Written by James H. Doundoulakis, DMD, MS | September 2019
Treating deep decay that is approaching the pulp is an everyday occurrence for most practices. Often the key to salvaging the tooth without root canal therapy or extraction comes down to your technique and choice of materials. In particular, with indirect pulp capping procedures, it is essential to use a baseliner that resists micro-leakage and seals dentin tubules. One such baseliner is Ionosit from DMG.
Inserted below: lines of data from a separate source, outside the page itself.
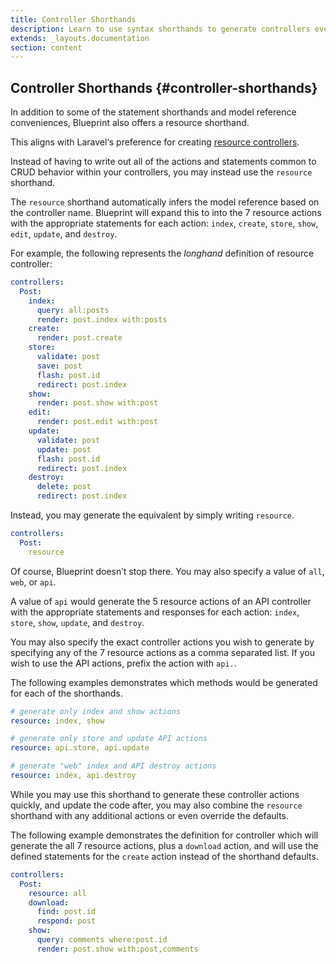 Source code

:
 ```yaml
---
title: Controller Shorthands
description: Learn to use syntax shorthands to generate controllers even faster with Blueprint.
extends: _layouts.documentation
section: content
---
```

## Controller Shorthands {#controller-shorthands}
In addition to some of the statement shorthands and model reference conveniences, Blueprint also offers a resource shorthand.

This aligns with Laravel‘s preference for creating [resource controllers](https://laravel.com/docs/controllers#resource-controllers).

Instead of having to write out all of the actions and statements common to CRUD behavior within your controllers, you may instead use the `resource` shorthand.

The `resource` shorthand automatically infers the model reference based on the controller name. Blueprint will expand this to into the 7 resource actions with the appropriate statements for each action: `index`, `create`, `store`, `show`, `edit`, `update`, and `destroy`.

For example, the following represents the _longhand_ definition of resource controller:

```yaml
controllers:
  Post:
    index:
      query: all:posts
      render: post.index with:posts
    create:
      render: post.create
    store:
      validate: post
      save: post
      flash: post.id
      redirect: post.index
    show:
      render: post.show with:post
    edit:
      render: post.edit with:post
    update:
      validate: post
      update: post
      flash: post.id
      redirect: post.index
    destroy:
      delete: post
      redirect: post.index
```

Instead, you may generate the equivalent by simply writing `resource`.

```yaml
controllers:
  Post:
    resource
```

Of course, Blueprint doesn’t stop there. You may also specify a value of `all`, `web`, or `api`.

A value of `api` would generate the 5 resource actions of an API controller with the appropriate statements and responses for each action: `index`, `store`, `show`, `update`, and `destroy`.

You may also specify the exact controller actions you wish to generate by specifying any of the 7 resource actions as a comma separated list. If you wish to use the API actions, prefix the action with `api.`.

The following examples demonstrates which methods would be generated for each of the shorthands.

```yaml
# generate only index and show actions
resource: index, show

# generate only store and update API actions
resource: api.store, api.update

# generate "web" index and API destroy actions
resource: index, api.destroy
```

While you may use this shorthand to generate these controller actions quickly, and update the code after, you may also combine the `resource` shorthand with any additional actions or even override the defaults.

The following example demonstrates the definition for controller which will generate the all 7 resource actions, plus a `download` action, and will use the defined statements for the `create` action instead of the shorthand defaults.

```yaml
controllers:
  Post:
    resource: all
    download:
      find: post.id
      respond: post
    show:
      query: comments where:post.id
      render: post.show with:post,comments
```

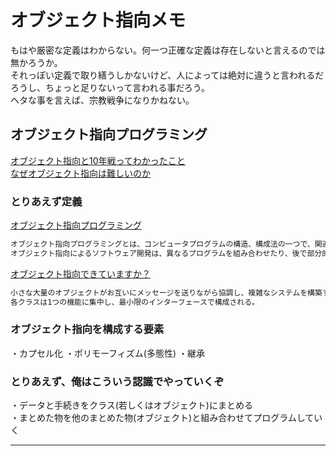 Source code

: # オブジェクト指向メモ

もはや厳密な定義はわからない。何一つ正確な定義は存在しないと言えるのでは無かろうか。  
それっぽい定義で取り繕うしかないけど、人によっては絶対に違うと言われるだろうし、ちょっと足りないって言われる事だろう。  
ヘタな事を言えば、宗教戦争になりかねない。  

## オブジェクト指向プログラミング

[オブジェクト指向と10年戦ってわかったこと](https://qiita.com/tutinoco/items/6952b01e5fc38914ec4e)  
[なぜオブジェクト指向は難しいのか](https://qiita.com/tutinoco/items/7f7568cc7dbf7e2276c8)  

### とりあえず定義

[オブジェクト指向プログラミング](https://e-words.jp/w/%E3%82%AA%E3%83%96%E3%82%B8%E3%82%A7%E3%82%AF%E3%83%88%E6%8C%87%E5%90%91%E3%83%97%E3%83%AD%E3%82%B0%E3%83%A9%E3%83%9F%E3%83%B3%E3%82%B0.html)  

``` txt
オブジェクト指向プログラミングとは、コンピュータプログラムの構造、構成法の一つで、関連するデータの集合体と、それを操作する手続きを「オブジェクト」（object）と呼ばれるひとまとまりの単位として一体化し、オブジェクトの組み合わせとしてプログラムを記述する手法。
オブジェクト指向によるソフトウェア開発は、異なるプログラムを組み合わせたり、後で部分的に再利用したりするのが容易になるという特徴がある。
```

[オブジェクト指向できていますか？](https://www.slideshare.net/MoriharuOhzu/ss-14083300)  

``` txt
小さな大量のオブジェクトがお互いにメッセージを送りながら協調し、複雑なシステムを構築する。  
各クラスは1つの機能に集中し、最小限のインターフェースで構成される。  
```

### オブジェクト指向を構成する要素

・カプセル化
・ポリモーフィズム(多態性)
・継承

### とりあえず、俺はこういう認識でやっていくぞ

・データと手続きをクラス(若しくはオブジェクト)にまとめる  
・まとめた物を他のまとめた物(オブジェクト)と組み合わせてプログラムしていく  

---
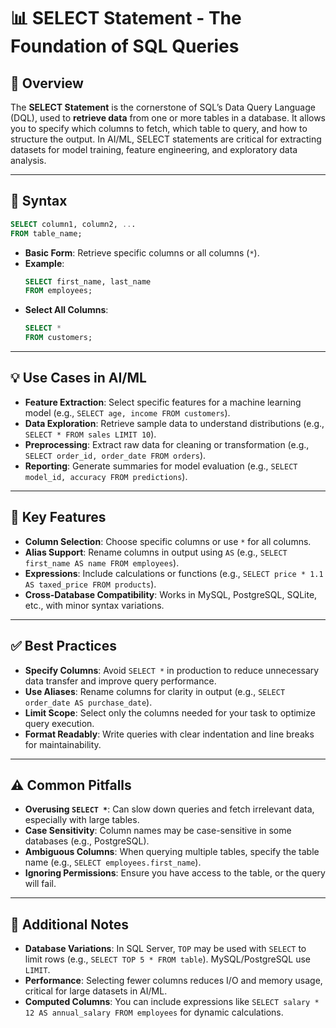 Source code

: # 📊 SELECT Statement - The Foundation of SQL Queries

## 🌟 Overview

The **SELECT Statement** is the cornerstone of SQL’s Data Query Language (DQL), used to **retrieve data** from one or more tables in a database. It allows you to specify which columns to fetch, which table to query, and how to structure the output. In AI/ML, SELECT statements are critical for extracting datasets for model training, feature engineering, and exploratory data analysis.

---

## 📜 Syntax

```sql
SELECT column1, column2, ...
FROM table_name;
```

- **Basic Form**: Retrieve specific columns or all columns (`*`).
- **Example**:
  ```sql
  SELECT first_name, last_name
  FROM employees;
  ```
- **Select All Columns**:
  ```sql
  SELECT *
  FROM customers;
  ```

---

## 💡 Use Cases in AI/ML

- **Feature Extraction**: Select specific features for a machine learning model (e.g., `SELECT age, income FROM customers`).
- **Data Exploration**: Retrieve sample data to understand distributions (e.g., `SELECT * FROM sales LIMIT 10`).
- **Preprocessing**: Extract raw data for cleaning or transformation (e.g., `SELECT order_id, order_date FROM orders`).
- **Reporting**: Generate summaries for model evaluation (e.g., `SELECT model_id, accuracy FROM predictions`).

---

## 🔑 Key Features

- **Column Selection**: Choose specific columns or use `*` for all columns.
- **Alias Support**: Rename columns in output using `AS` (e.g., `SELECT first_name AS name FROM employees`).
- **Expressions**: Include calculations or functions (e.g., `SELECT price * 1.1 AS taxed_price FROM products`).
- **Cross-Database Compatibility**: Works in MySQL, PostgreSQL, SQLite, etc., with minor syntax variations.

---

## ✅ Best Practices

- **Specify Columns**: Avoid `SELECT *` in production to reduce unnecessary data transfer and improve query performance.
- **Use Aliases**: Rename columns for clarity in output (e.g., `SELECT order_date AS purchase_date`).
- **Limit Scope**: Select only the columns needed for your task to optimize query execution.
- **Format Readably**: Write queries with clear indentation and line breaks for maintainability.

---

## ⚠️ Common Pitfalls

- **Overusing `SELECT *`**: Can slow down queries and fetch irrelevant data, especially with large tables.
- **Case Sensitivity**: Column names may be case-sensitive in some databases (e.g., PostgreSQL).
- **Ambiguous Columns**: When querying multiple tables, specify the table name (e.g., `SELECT employees.first_name`).
- **Ignoring Permissions**: Ensure you have access to the table, or the query will fail.

---

## 📝 Additional Notes

- **Database Variations**: In SQL Server, `TOP` may be used with `SELECT` to limit rows (e.g., `SELECT TOP 5 * FROM table`). MySQL/PostgreSQL use `LIMIT`.
- **Performance**: Selecting fewer columns reduces I/O and memory usage, critical for large datasets in AI/ML.
- **Computed Columns**: You can include expressions like `SELECT salary * 12 AS annual_salary FROM employees` for dynamic calculations.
A patient presented with an old amalgam restoration that was placed approximately 20 years earlier. After removing the amalgam (Fig. 1), access to the decay was achieved using my high-speed handpiece (Fig. 2). Once good access was achieved, decay removal was initially accomplished with slow speed round bur. To get a “feel” for the extent of the bacterial ingress, I utilized a spoon excavator and slow speed rotary instrumentation (Fig. 3). In doing so, it is important to minimize high speed manipulation near the pulp chamber and nerve tissue that are already compromised.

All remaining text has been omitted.